The Marriage Lie by Ali Mercer
THE MARRIAGE LIE
ALI MERCER
Fourteen years ago Stella did something she has regretted ever since. But she did it for her daughter. Now, that mistake could mean she loses her precious girl forever…
Stella follows her handsome husband Rob to the beautifully laid-out table in the restaurant he’s chosen specially for her fortieth birthday lunch. As the waiter pops the champagne, Rob proposes a toast and their crystal glasses clink together in celebration.
But Rob is about to drop a bombshell on Stella. He wants a divorce. If she doesn’t agree – he will tell their innocent daughter the one secret he promised to keep. Stella has a choice to make. To fight for her daughter, there is only one person she can turn to for help. A woman she hasn’t spoken to in over a decade. But to do it means facing up to her biggest regret, and risks losing Georgie forever, once she learns the truth…
review
The Marriage Lie gets off to an interesting start when Stella goes for a romantic birthday lunch with her husband, Rob, who then surprises her by announcing he wants a divorce. If Rob doesn’t get what he wants, he will tell their daughter, Georgie, a secret they have both been keeping from her. A secret that could fracture Stella’s relationship with her only child.
Rob also takes Stella to a rural cottage he has been renovating and abandons her there. Shocked and distressed, Stella takes in her new surroundings and realises Rob has been planning this for a while and has furnished the cottage with the bare minimum of what she will need. However, Stella soon gets angry and is determined to fight for her daughter regardless of the consequences.
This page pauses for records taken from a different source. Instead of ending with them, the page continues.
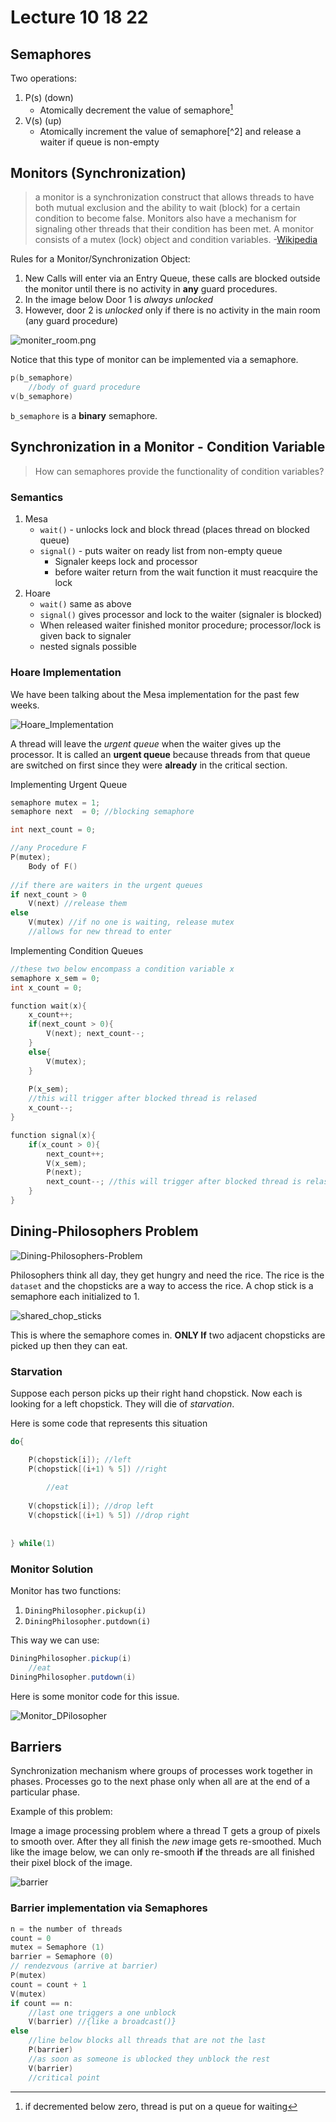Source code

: # Lecture 10 18 22
## Semaphores
Two operations:
1. P(s) (down)
	+ Atomically decrement the value of semaphore[^1]	
2. V(s) (up) 
	+ Atomically increment the value of semaphore[^2] and release a waiter if queue is non-empty

## Monitors (Synchronization)

>  a monitor is a synchronization construct that allows threads to have both mutual exclusion and the ability to wait (block) for a certain condition to become false. Monitors also have a mechanism for signaling other threads that their condition has been met. A monitor consists of a mutex (lock) object and condition variables. -[Wikipedia](https://en.wikipedia.org/wiki/Monitor_(synchronization))

Rules for a Monitor/Synchronization Object:
1. New Calls will enter via an Entry Queue, these calls are blocked outside the monitor until there is no activity in **any** guard procedures. 
2. In the image below Door 1 is *always unlocked*
3. However, door 2 is *unlocked* only if there is no activity in the main room (any guard procedure)

![moniter_room.png](/img/moniter_room.png)

Notice that this type of monitor can be implemented via a semaphore.

```c
p(b_semaphore)
	//body of guard procedure
v(b_semaphore)
```

`b_semaphore` is a **binary** semaphore. 

## Synchronization in a Monitor - Condition Variable
> How can semaphores provide the functionality of condition variables?

### Semantics
1. Mesa
	+ `wait()` - unlocks lock and block thread (places thread on blocked queue)
	+ `signal()` - puts waiter on ready list from non-empty queue
		+ Signaler keeps lock and processor
		+ before waiter return from the wait function it must reacquire the lock
2. Hoare
	+ `wait()` same as above
	+ `signal()` gives processor and lock to the waiter (signaler is blocked)
	+ When released waiter finished monitor procedure; processor/lock is given back to signaler
	+ nested signals possible	

### Hoare Implementation
We have been talking about the Mesa implementation for the past few weeks. 

![Hoare_Implementation](/img/Hoare_Implementation.png)

A thread will leave the *urgent queue* when the waiter gives up the processor. It is called an **urgent queue** because threads from that queue are switched on first since they were **already** in the critical section.

Implementing Urgent Queue
```c
semaphore mutex = 1;
semaphore next  = 0; //blocking semaphore

int next_count = 0; 

//any Procedure F
P(mutex);
	Body of F()
		
//if there are waiters in the urgent queues 
if next_count > 0
	V(next) //release them
else
	V(mutex) //if no one is waiting, release mutex
	//allows for new thread to enter
```

Implementing Condition Queues
```c
//these two below encompass a condition variable x
semaphore x_sem = 0;
int x_count = 0;

function wait(x){
	x_count++;
	if(next_count > 0){
		V(next); next_count--;
	}
	else{
		V(mutex);
	}
	
	P(x_sem);
	//this will trigger after blocked thread is relased
	x_count--;
}

function signal(x){
	if(x_count > 0){
		next_count++;
		V(x_sem);
		P(next);
		next_count--; //this will trigger after blocked thread is relased
	}
}
```

## Dining-Philosophers Problem
![Dining-Philosophers-Problem](/img/Dining-Philosophers-Problem.png)

Philosophers think all day, they get hungry and need the rice. The rice is the `dataset` and the chopsticks are a way to access the rice. A chop stick is a semaphore each initialized to 1. 

![shared_chop_sticks](/img/shared_chop_sticks.png)

This is where the semaphore comes in. **ONLY If** two adjacent chopsticks are picked up then they can eat.

### Starvation
Suppose each person picks up their right hand chopstick. Now each is looking for a left chopstick. They will die of *starvation*.

Here is some code that represents this situation
```c
do{

	P(chopstick[i]); //left
	P(chopstick[(i+1) % 5]) //right
		
		//eat
	
	V(chopstick[i]); //drop left
	V(chopstick[(i+1) % 5]) //drop right
	
	
} while(1)

```

### Monitor Solution
Monitor has two functions:
1. `DiningPhilosopher.pickup(i)`
2. `DiningPhilosopher.putdown(i)`

This way we can use:
```java
DiningPhilosopher.pickup(i)
	//eat
DiningPhilosopher.putdown(i)
```

Here is some monitor code for this issue.

![Monitor_DPilosopher](/img/Monitor_DPilosopher.png)

## Barriers
Synchronization mechanism where groups of processes work together in phases. Processes go to the next phase only when all are at the end of a particular phase.

Example of this problem:

Image a image processing problem where a thread T gets a group of pixels to smooth over. After they all finish the *new* image gets re-smoothed. Much like the image below, we can only re-smooth **if** the threads are all finished their pixel block of the image. 

![barrier](/img/barrier.png)

### Barrier implementation via Semaphores
```c
n = the number of threads
count = 0
mutex = Semaphore (1)
barrier = Semaphore (0)
// rendezvous (arrive at barrier)
P(mutex)
count = count + 1
V(mutex)
if count == n: 
	//last one triggers a one unblock
	V(barrier) //{like a broadcast()}
else
	//line below blocks all threads that are not the last
	P(barrier)
	//as soon as someone is ublocked they unblock the rest
	V(barrier) 
	//critical point
```	

[^1]:if decremented below zero, thread is put on a queue for waiting 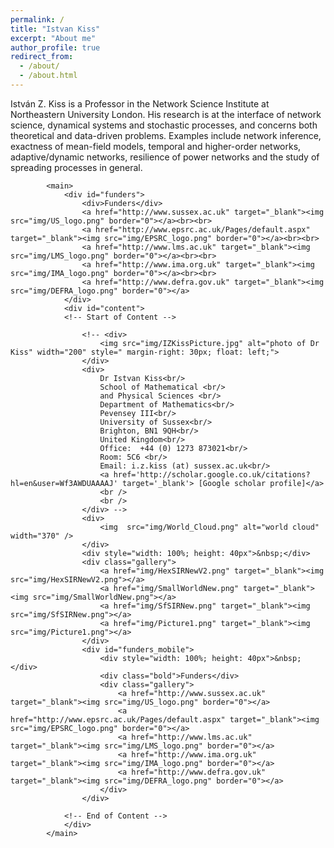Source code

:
 ```yaml
---
permalink: /
title: "Istvan Kiss"
excerpt: "About me"
author_profile: true
redirect_from: 
  - /about/
  - /about.html
---
```


István Z. Kiss is a Professor in the Network Science Institute at Northeastern University London. His research is at the interface of network science, dynamical systems and stochastic processes, and concerns both theoretical and data-driven problems. Examples include network inference, exactness of mean-field models, temporal and higher-order networks, adaptive/dynamic networks, resilience of power networks and the study of spreading processes in general.

			<main>
				<div id="funders">
					<div>Funders</div>
					<a href="http://www.sussex.ac.uk" target="_blank"><img src="img/US_logo.png" border="0"></a><br><br>
					<a href="http://www.epsrc.ac.uk/Pages/default.aspx" target="_blank"><img src="img/EPSRC_logo.png" border="0"></a><br><br>
					<a href="http://www.lms.ac.uk" target="_blank"><img src="img/LMS_logo.png" border="0"></a><br><br>
					<a href="http://www.ima.org.uk" target="_blank"><img src="img/IMA_logo.png" border="0"></a><br><br>
					<a href="http://www.defra.gov.uk" target="_blank"><img src="img/DEFRA_logo.png" border="0"></a>
				</div>
				<div id="content">
				<!-- Start of Content -->
				
					<!-- <div>
						<img src="img/IZKissPicture.jpg" alt="photo of Dr Kiss" width="200" style=" margin-right: 30px; float: left;">
					</div>
					<div>
						Dr Istvan Kiss<br/>
						School of Mathematical <br/>
						and Physical Sciences <br/>
						Department of Mathematics<br/>
						Pevensey III<br/>
						University of Sussex<br/>
						Brighton, BN1 9QH<br/>
						United Kingdom<br/>
						Office:  +44 (0) 1273 873021<br/>
						Room: 5C6 <br/>
						Email: i.z.kiss (at) sussex.ac.uk<br/>
						<a href='http://scholar.google.co.uk/citations?hl=en&user=Wf3AWDUAAAAJ' target='_blank'> [Google scholar profile]</a>
						<br />
						<br />
					</div> -->
					<div>
						<img  src="img/World_Cloud.png" alt="world cloud" width="370" />
					</div>
					<div style="width: 100%; height: 40px">&nbsp;</div>
					<div class="gallery">
						<a href="img/HexSIRNewV2.png" target="_blank"><img src="img/HexSIRNewV2.png"></a>
						<a href="img/SmallWorldNew.png" target="_blank"><img src="img/SmallWorldNew.png"></a>
						<a href="img/SfSIRNew.png" target="_blank"><img src="img/SfSIRNew.png"></a>
						<a href="img/Picture1.png" target="_blank"><img src="img/Picture1.png"></a>
					</div>
					<div id="funders_mobile">
						<div style="width: 100%; height: 40px">&nbsp;</div>
						<div class="bold">Funders</div>
						<div class="gallery">
							<a href="http://www.sussex.ac.uk" target="_blank"><img src="img/US_logo.png" border="0"></a>
							<a href="http://www.epsrc.ac.uk/Pages/default.aspx" target="_blank"><img src="img/EPSRC_logo.png" border="0"></a>
							<a href="http://www.lms.ac.uk" target="_blank"><img src="img/LMS_logo.png" border="0"></a>
							<a href="http://www.ima.org.uk" target="_blank"><img src="img/IMA_logo.png" border="0"></a>
							<a href="http://www.defra.gov.uk" target="_blank"><img src="img/DEFRA_logo.png" border="0"></a>
						</div>
					</div>
				
				<!-- End of Content -->
				</div>
			</main>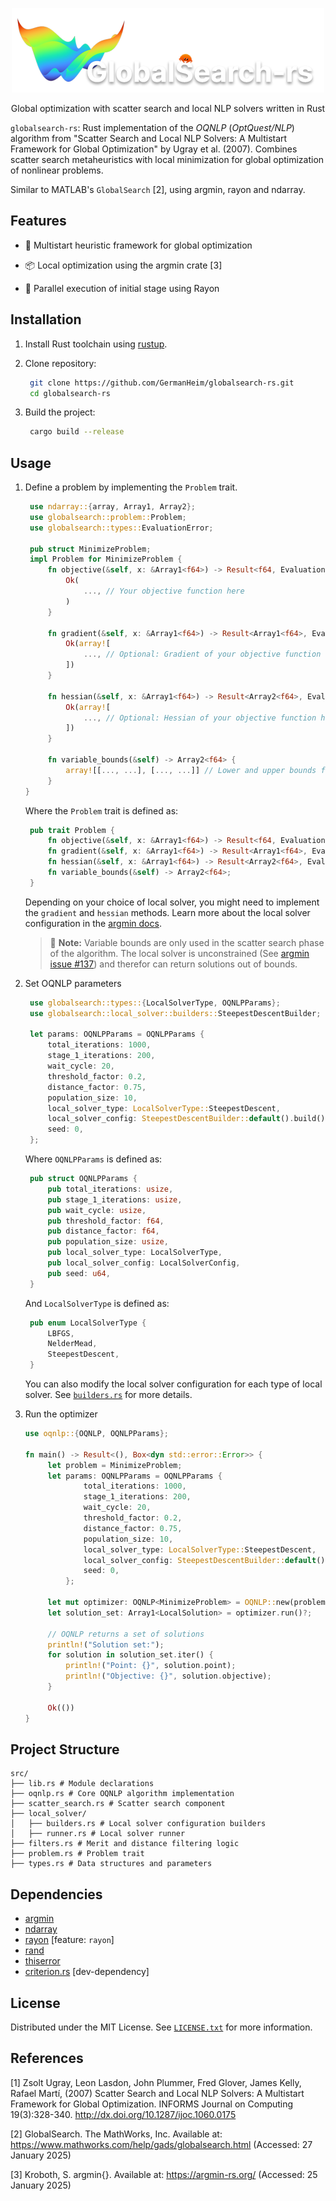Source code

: <p align="center">
    <img
        width="500"
        src="https://raw.githubusercontent.com/GermanHeim/globalsearch-rs/main/media/logo.png"
        alt="GlobalSearch-rs"
    />
    <p align="center">
        Global optimization with scatter search and local NLP solvers written in Rust
    </p>
</p>

`globalsearch-rs`: Rust implementation of the _OQNLP_ (_OptQuest/NLP_) algorithm from "Scatter Search and Local NLP Solvers: A Multistart Framework for Global Optimization" by Ugray et al. (2007). Combines scatter search metaheuristics with local minimization for global optimization of nonlinear problems.

Similar to MATLAB's `GlobalSearch` \[2\], using argmin, rayon and ndarray.

## Features

- 🎯 Multistart heuristic framework for global optimization

- 📦 Local optimization using the argmin crate \[3\]

- 🚀 Parallel execution of initial stage using Rayon

## Installation

1. Install Rust toolchain using [rustup](https://rustup.rs/).
2. Clone repository:

   ```bash
    git clone https://github.com/GermanHeim/globalsearch-rs.git
    cd globalsearch-rs
   ```

3. Build the project:

   ```bash
    cargo build --release
   ```

## Usage

1. Define a problem by implementing the `Problem` trait.

   ```rust
    use ndarray::{array, Array1, Array2};
    use globalsearch::problem::Problem;
    use globalsearch::types::EvaluationError;

    pub struct MinimizeProblem;
    impl Problem for MinimizeProblem {
        fn objective(&self, x: &Array1<f64>) -> Result<f64, EvaluationError> {
            Ok(
                ..., // Your objective function here
            )
        }

        fn gradient(&self, x: &Array1<f64>) -> Result<Array1<f64>, EvaluationError> {
            Ok(array![
                ..., // Optional: Gradient of your objective function here
            ])
        }

        fn hessian(&self, x: &Array1<f64>) -> Result<Array2<f64>, EvaluationError> {
            Ok(array![
                ..., // Optional: Hessian of your objective function here
            ])
        }

        fn variable_bounds(&self) -> Array2<f64> {
            array![[..., ...], [..., ...]] // Lower and upper bounds for each variable
        }
   }
   ```

   Where the `Problem` trait is defined as:

   ```rust
    pub trait Problem {
        fn objective(&self, x: &Array1<f64>) -> Result<f64, EvaluationError>;
        fn gradient(&self, x: &Array1<f64>) -> Result<Array1<f64>, EvaluationError>;
        fn hessian(&self, x: &Array1<f64>) -> Result<Array2<f64>, EvaluationError>;
        fn variable_bounds(&self) -> Array2<f64>;
    }
   ```

   Depending on your choice of local solver, you might need to implement the `gradient` and `hessian` methods. Learn more about the local solver configuration in the [argmin docs](https://docs.rs/argmin/latest/argmin/solver/index.html).

   > 🔴 **Note:** Variable bounds are only used in the scatter search phase of the algorithm. The local solver is unconstrained (See [argmin issue #137](https://github.com/argmin-rs/argmin/issues/137)) and therefor can return solutions out of bounds.

2. Set OQNLP parameters

   ```rust
    use globalsearch::types::{LocalSolverType, OQNLPParams};
    use globalsearch::local_solver::builders::SteepestDescentBuilder;

    let params: OQNLPParams = OQNLPParams {
        total_iterations: 1000,
        stage_1_iterations: 200,
        wait_cycle: 20,
        threshold_factor: 0.2,
        distance_factor: 0.75,
        population_size: 10,
        local_solver_type: LocalSolverType::SteepestDescent,
        local_solver_config: SteepestDescentBuilder::default().build(),
        seed: 0,
    };
   ```

   Where `OQNLPParams` is defined as:

   ```rust
    pub struct OQNLPParams {
        pub total_iterations: usize,
        pub stage_1_iterations: usize,
        pub wait_cycle: usize,
        pub threshold_factor: f64,
        pub distance_factor: f64,
        pub population_size: usize,
        pub local_solver_type: LocalSolverType,
        pub local_solver_config: LocalSolverConfig,
        pub seed: u64,
    }
   ```

   And `LocalSolverType` is defined as:

   ```rust
    pub enum LocalSolverType {
        LBFGS,
        NelderMead,
        SteepestDescent,
    }
   ```

   You can also modify the local solver configuration for each type of local solver. See [`builders.rs`](https://github.com/GermanHeim/globalsearch-rs/tree/main/src/local_solver/builders.rs) for more details.

3. Run the optimizer

   ```rust
   use oqnlp::{OQNLP, OQNLPParams};

   fn main() -> Result<(), Box<dyn std::error::Error>> {
        let problem = MinimizeProblem;
        let params: OQNLPParams = OQNLPParams {
                total_iterations: 1000,
                stage_1_iterations: 200,
                wait_cycle: 20,
                threshold_factor: 0.2,
                distance_factor: 0.75,
                population_size: 10,
                local_solver_type: LocalSolverType::SteepestDescent,
                local_solver_config: SteepestDescentBuilder::default().build(),
                seed: 0,
            };

        let mut optimizer: OQNLP<MinimizeProblem> = OQNLP::new(problem, params)?;
        let solution_set: Array1<LocalSolution> = optimizer.run()?;

        // OQNLP returns a set of solutions
        println!("Solution set:");
        for solution in solution_set.iter() {
            println!("Point: {}", solution.point);
            println!("Objective: {}", solution.objective);
        }

        Ok(())
   }
   ```

## Project Structure

```plaintext
src/
├── lib.rs # Module declarations
├── oqnlp.rs # Core OQNLP algorithm implementation
├── scatter_search.rs # Scatter search component
├── local_solver/
│   ├── builders.rs # Local solver configuration builders
│   ├── runner.rs # Local solver runner
├── filters.rs # Merit and distance filtering logic
├── problem.rs # Problem trait
├── types.rs # Data structures and parameters
```

## Dependencies

- [argmin](https://github.com/argmin-rs/argmin)
- [ndarray](https://github.com/rust-ndarray/ndarray)
- [rayon](https://github.com/rayon-rs/rayon) [feature: `rayon`]
- [rand](https://github.com/rust-random/rand)
- [thiserror](https://github.com/dtolnay/thiserror)
- [criterion.rs](https://github.com/bheisler/criterion.rs) [dev-dependency]

## License

Distributed under the MIT License. See [`LICENSE.txt`](https://github.com/GermanHeim/globalsearch-rs/blob/main/LICENSE.txt) for more information.

## References

\[1\] Zsolt Ugray, Leon Lasdon, John Plummer, Fred Glover, James Kelly, Rafael Martí, (2007) Scatter Search and Local NLP Solvers: A Multistart Framework for Global Optimization. INFORMS Journal on Computing 19(3):328-340. <http://dx.doi.org/10.1287/ijoc.1060.0175>

\[2\] GlobalSearch. The MathWorks, Inc. Available at: <https://www.mathworks.com/help/gads/globalsearch.html> (Accessed: 27 January 2025)

\[3\] Kroboth, S. argmin{}. Available at: <https://argmin-rs.org/> (Accessed: 25 January 2025)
While the book is described as being gripping and emotional, it doesn’t quite live up to its billing as it fails to hit the mark in either case and falls away into something far more mediocre. As Stella deals with the bombshell divorce, the story flashes back to when she first met Rob and the early stages of their relationship. While Rob seems like the perfect boyfriend material, there are hints that he is manipulative and being economical with the truth. When Stella is involved in a serious car accident which claims the life of her father, Rob vows he cannot live without her and proposes to her despite the fact the accident has left her unlikely to bear a child. An unconcerned Rob vows he has never wanted a child and makes her promise they will never pursue it.
The secret Stella has been keeping becomes obvious as soon as she returns from her honeymoon and is told her younger sister, Molly, is pregnant and wants to give her child to Stella to raise. Despite his previous protestations, Rob seems surprisingly okay with the idea as long as he is not the one changing the nappies and Georgie soon becomes their daughter. Stella had always planned on telling Georgie the truth about her birth mother but the timing was never quite right and there never seemed to be a burning need as Molly was no longer part of their lives. As far as shocking secrets go, this one does not warrant the blackmail situation Stella now finds herself in and is a complete letdown.
When a tragedy forces Stella to make contact with Molly, her sister finally reveals the truth about why she pushed her family away and why Georgie can never be told the identity of her father. Sadly, this revelation isn’t a startling one either and is easy to work out long before Molly opens her mouth. Stella now has an additional secret to keep from her daughter, one that Rob can never know, but it soon becomes clear that Georgie has to be told Molly is her birth mother if Stella is to beat Rob at his own game.
The book is more a family drama with a few predictable twists thrown in rather than a thriller but it is ultimately unsatisfying.